Symbolism, Imagery, Allegory
It's not just once that Perry and his fellow soldiers refer to their homes in America as the World. World, with a capital W, like it's a proper noun. Making it seem like a bigger deal, and much farther away.
For example. "I had never been a coffee drinker in the World, but now I wanted it. Now I needed it, anything that promised to get me to the next minute." (20.13)
Why not just say "back home?" And why the previous aversion to coffee?
Referring to "The World" is more about where they are now—a place that they see as not being in the world, or at least the world they're familiar with. Vietnam is, of course, on Earth (just to clear that up).
But the wartime zone they exist in seems so wrong and so inhumane to them that it might as well be a terrible otherworldly place, like Hell. (And you know Myers is always using supernatural imagery by referring to dead soldiers as angels, so it makes sense that he'd bring Hell into the picture.)

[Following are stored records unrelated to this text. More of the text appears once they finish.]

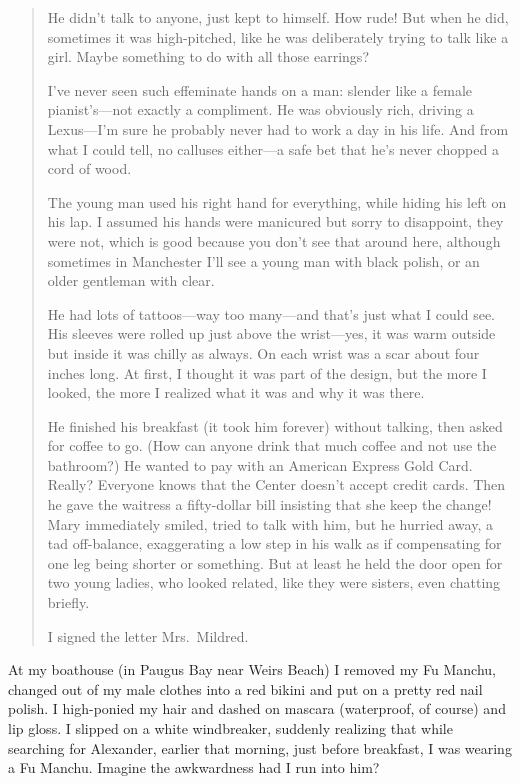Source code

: \begin{quote}
He didn't talk to anyone, just kept to himself. How rude! But when he
did, sometimes it was high-pitched, like he was deliberately trying to
talk like a girl. Maybe something to do with all those earrings?

I've never seen such effeminate hands on a man: slender like a female
pianist's---not exactly a compliment. He was obviously rich, driving a
Lexus---I'm sure he probably never had to work a day in his life. And
from what I could tell, no calluses either---a safe bet that he's never
chopped a cord of wood.

The young man used his right hand for everything, while hiding his left
on his lap. I assumed his hands were manicured but sorry to disappoint,
they were not, which is good because you don't see that around here,
although sometimes in Manchester I'll see a young man with black polish,
or an older gentleman with clear.

He had lots of tattoos---way too many---and that's just what I could
see. His sleeves were rolled up just above the wrist---yes, it was warm
outside but inside it was chilly as always. On each wrist was a scar
about four inches long. At first, I thought it was part of the design,
but the more I looked, the more I realized what it was and why it was
there.

He finished his breakfast (it took him forever) without talking, then
asked for coffee to go. (How can anyone drink that much coffee and not
use the bathroom?) He wanted to pay with an American Express Gold Card.
Really? Everyone knows that the Center doesn't accept credit cards. Then
he gave the waitress a fifty-dollar bill insisting that she keep the
change! Mary immediately smiled, tried to talk with him, but he hurried
away, a tad off-balance, exaggerating a low step in his walk as if
compensating for one leg being shorter or something. But at least he
held the door open for two young ladies, who looked related, like they
were sisters, even chatting briefly.

I signed the letter Mrs.~Mildred.
\end{quote}

\noindent At my boathouse (in Paugus Bay near Weirs Beach) I removed my
Fu Manchu, changed out of my male clothes into a red bikini and put on a
pretty red nail polish. I high-ponied my hair and dashed on mascara
(waterproof, of course) and lip gloss. I slipped on a white windbreaker,
suddenly realizing that while searching for Alexander, earlier that
morning, just before breakfast, I was wearing a Fu Manchu. Imagine the
awkwardness had I run into him?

And it does sound pretty hellish. This war is a place where babies are killed, where children are mined, where nothing, not even the innocence of childhood, is sacred. It's a place where sometimes American soldiers kill other American soldiers by accident, and where Perry has to be okay with killing the enemy, even if he sees himself in some of the young men in the Vietcong.
To Perry and his fellow soldiers, the World is like a faraway dream. It's the goal, but sometimes, when things get really bad, they can't imagine going back.